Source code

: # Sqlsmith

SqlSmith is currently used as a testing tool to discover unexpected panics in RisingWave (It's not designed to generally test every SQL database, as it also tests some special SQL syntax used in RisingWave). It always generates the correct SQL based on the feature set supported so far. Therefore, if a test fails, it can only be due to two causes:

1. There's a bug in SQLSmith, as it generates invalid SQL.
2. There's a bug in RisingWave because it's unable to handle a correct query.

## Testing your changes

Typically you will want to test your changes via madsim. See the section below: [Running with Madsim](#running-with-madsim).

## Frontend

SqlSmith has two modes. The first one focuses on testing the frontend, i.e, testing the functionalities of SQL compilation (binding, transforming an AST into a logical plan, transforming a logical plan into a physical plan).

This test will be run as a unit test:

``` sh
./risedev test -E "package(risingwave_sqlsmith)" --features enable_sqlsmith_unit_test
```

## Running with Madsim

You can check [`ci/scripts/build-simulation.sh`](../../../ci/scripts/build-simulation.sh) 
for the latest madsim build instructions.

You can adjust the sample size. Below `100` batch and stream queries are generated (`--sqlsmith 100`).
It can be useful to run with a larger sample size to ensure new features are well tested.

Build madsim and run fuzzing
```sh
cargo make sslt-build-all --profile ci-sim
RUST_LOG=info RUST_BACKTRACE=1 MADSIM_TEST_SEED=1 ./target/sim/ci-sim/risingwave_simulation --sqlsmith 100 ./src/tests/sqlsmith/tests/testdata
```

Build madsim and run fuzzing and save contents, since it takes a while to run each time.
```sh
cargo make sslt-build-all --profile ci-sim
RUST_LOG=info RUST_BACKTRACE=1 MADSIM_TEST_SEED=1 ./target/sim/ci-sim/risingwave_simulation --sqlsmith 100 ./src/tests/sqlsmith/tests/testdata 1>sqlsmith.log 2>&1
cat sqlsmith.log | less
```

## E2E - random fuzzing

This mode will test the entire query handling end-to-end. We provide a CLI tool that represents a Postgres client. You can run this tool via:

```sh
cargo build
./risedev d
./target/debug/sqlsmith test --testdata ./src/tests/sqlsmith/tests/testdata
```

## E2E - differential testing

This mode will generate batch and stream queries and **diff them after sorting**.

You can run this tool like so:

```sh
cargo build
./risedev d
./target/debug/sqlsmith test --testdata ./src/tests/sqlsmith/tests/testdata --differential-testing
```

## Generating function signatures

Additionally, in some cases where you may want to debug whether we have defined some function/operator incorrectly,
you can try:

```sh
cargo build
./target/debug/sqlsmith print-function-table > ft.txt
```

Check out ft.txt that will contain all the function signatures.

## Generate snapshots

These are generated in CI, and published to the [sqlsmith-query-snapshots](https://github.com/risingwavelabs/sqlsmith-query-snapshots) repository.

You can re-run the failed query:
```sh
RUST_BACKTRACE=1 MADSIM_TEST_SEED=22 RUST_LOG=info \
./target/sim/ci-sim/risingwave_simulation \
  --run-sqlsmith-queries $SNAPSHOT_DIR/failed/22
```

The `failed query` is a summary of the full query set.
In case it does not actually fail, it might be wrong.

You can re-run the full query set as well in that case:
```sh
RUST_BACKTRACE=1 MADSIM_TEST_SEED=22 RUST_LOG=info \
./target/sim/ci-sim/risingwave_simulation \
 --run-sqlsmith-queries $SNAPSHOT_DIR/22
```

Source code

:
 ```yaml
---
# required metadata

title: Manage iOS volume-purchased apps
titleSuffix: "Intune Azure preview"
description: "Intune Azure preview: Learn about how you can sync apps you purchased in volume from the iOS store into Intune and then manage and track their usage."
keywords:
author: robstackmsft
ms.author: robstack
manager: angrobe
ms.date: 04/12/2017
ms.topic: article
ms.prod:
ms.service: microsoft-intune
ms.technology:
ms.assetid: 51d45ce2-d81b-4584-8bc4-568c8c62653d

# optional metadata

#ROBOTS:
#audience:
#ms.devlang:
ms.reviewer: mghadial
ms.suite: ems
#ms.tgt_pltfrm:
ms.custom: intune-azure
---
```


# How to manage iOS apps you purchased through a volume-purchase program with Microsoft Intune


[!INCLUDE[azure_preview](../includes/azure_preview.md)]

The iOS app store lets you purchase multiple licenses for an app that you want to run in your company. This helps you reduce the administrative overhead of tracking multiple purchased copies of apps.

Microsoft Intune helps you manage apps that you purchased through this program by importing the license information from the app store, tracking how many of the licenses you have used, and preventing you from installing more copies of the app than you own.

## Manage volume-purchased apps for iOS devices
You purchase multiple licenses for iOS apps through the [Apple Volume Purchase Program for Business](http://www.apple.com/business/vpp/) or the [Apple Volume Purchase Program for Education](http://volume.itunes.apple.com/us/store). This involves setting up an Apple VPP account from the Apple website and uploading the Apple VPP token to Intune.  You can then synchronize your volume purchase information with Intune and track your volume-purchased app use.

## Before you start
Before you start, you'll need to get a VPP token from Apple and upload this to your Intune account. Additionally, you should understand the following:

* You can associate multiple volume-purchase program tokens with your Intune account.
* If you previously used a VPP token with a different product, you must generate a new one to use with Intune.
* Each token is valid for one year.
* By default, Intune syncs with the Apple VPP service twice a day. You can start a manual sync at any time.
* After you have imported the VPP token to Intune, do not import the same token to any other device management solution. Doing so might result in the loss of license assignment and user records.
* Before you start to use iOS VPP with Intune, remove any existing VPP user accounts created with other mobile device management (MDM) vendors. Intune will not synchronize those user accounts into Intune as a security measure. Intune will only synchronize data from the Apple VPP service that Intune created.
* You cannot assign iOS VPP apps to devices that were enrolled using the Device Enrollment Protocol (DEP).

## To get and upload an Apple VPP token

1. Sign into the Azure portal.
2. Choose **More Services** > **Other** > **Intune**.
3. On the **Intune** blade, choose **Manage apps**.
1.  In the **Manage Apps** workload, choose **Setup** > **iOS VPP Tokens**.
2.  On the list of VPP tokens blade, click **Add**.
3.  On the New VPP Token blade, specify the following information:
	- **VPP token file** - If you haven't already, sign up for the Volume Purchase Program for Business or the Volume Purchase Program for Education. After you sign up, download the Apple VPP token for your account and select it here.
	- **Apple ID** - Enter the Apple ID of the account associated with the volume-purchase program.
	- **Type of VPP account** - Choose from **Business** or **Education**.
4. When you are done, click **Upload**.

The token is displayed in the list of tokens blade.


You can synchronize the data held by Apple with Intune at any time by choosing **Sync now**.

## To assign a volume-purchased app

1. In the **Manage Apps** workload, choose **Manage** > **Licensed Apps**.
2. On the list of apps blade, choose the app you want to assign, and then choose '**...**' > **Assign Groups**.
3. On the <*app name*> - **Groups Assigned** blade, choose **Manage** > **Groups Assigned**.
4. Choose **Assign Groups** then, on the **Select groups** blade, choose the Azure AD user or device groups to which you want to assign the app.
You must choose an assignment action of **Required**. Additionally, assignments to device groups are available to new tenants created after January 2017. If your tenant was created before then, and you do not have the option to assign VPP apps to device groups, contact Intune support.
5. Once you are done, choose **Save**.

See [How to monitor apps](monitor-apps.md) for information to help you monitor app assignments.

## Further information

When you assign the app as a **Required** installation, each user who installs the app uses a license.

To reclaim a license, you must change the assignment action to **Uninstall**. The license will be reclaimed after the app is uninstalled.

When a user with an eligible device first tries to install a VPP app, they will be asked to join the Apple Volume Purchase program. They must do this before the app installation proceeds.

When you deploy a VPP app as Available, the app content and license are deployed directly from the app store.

* The task:
Where the material contains a line with "workload", return that line.

* Exercise response:
1.  In the **Manage Apps** workload, choose **Setup** > **iOS VPP Tokens**.
1. In the **Manage Apps** workload, choose **Manage** > **Licensed Apps**.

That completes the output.